HUMALOG 100 U/ml inj.

 

Insulin aspart: The proline at B 28 of human insulin is replaced by aspartic acid. This change reduces the tendency for selfaggregation, and a timeaction profile similar to insulin lispro is obtained. It more closely mimics the physiological insulin release pattern after a meal, with the same advantages as above.

 

NOVOLOG, NOVORAPID 100 U/ml inj.

 

Insulin glulisine: Another rapidly acting insulin analogue with lysine replacing asparagine at B 23 and glutamic acid replacing lysine at B 29. Properties and advantages are similar to insulin lispro.

 

Insulin glargine: This longacting biosynthetic insulin has 2 additional arginine residues at the carboxy terminus of B chain and glycine replaces asparagine at A 21. It remains soluble at pH4 of the formulation, but precipitates at neutral pH encountered on s.c. injection.
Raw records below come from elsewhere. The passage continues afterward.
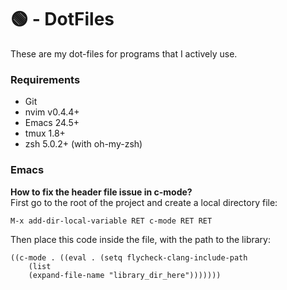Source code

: # 🟢 - DotFiles
These are my dot-files for programs that I actively use.

### Requirements
* Git
* nvim v0.4.4+
* Emacs 24.5+
* tmux 1.8+
* zsh 5.0.2+ (with oh-my-zsh)

### Emacs

**How to fix the header file issue in c-mode?** <br/>
First go to the root of the project and create a local directory file:
```
M-x add-dir-local-variable RET c-mode RET RET
```
Then place this code inside the file, with the path to the library:
```
((c-mode . ((eval . (setq flycheck-clang-include-path
    (list
    (expand-file-name "library_dir_here")))))))
```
A depot is created from which monomeric insulin dissociates slowly to enter the circulation. Onset of action is delayed, but relatively low blood levels of insulin are maintained for upto 24 hours. A smooth ‘peakless’ effect is obtained. Thus, it is suitable for once daily injection to provide background insulin action. Fasting and interdigestive blood glucose levels are effectively lowered irrespective of time of the day when injected or the site of s.c. injection. Lower incidence of nighttime hypoglycaemic episodes compared to isophane insulin has been reported. However, it does not control mealtime glycaemia, for which a rapid acting insulin or an oral hypoglycaemic is used concurrently. Because of acidic pH, it cannot be mixed with any other insulin preparation; must be injected separately.

 

LANTUS OPTISET 100 U/ml in 5 ml vial and 3 ml prefilled pen injector.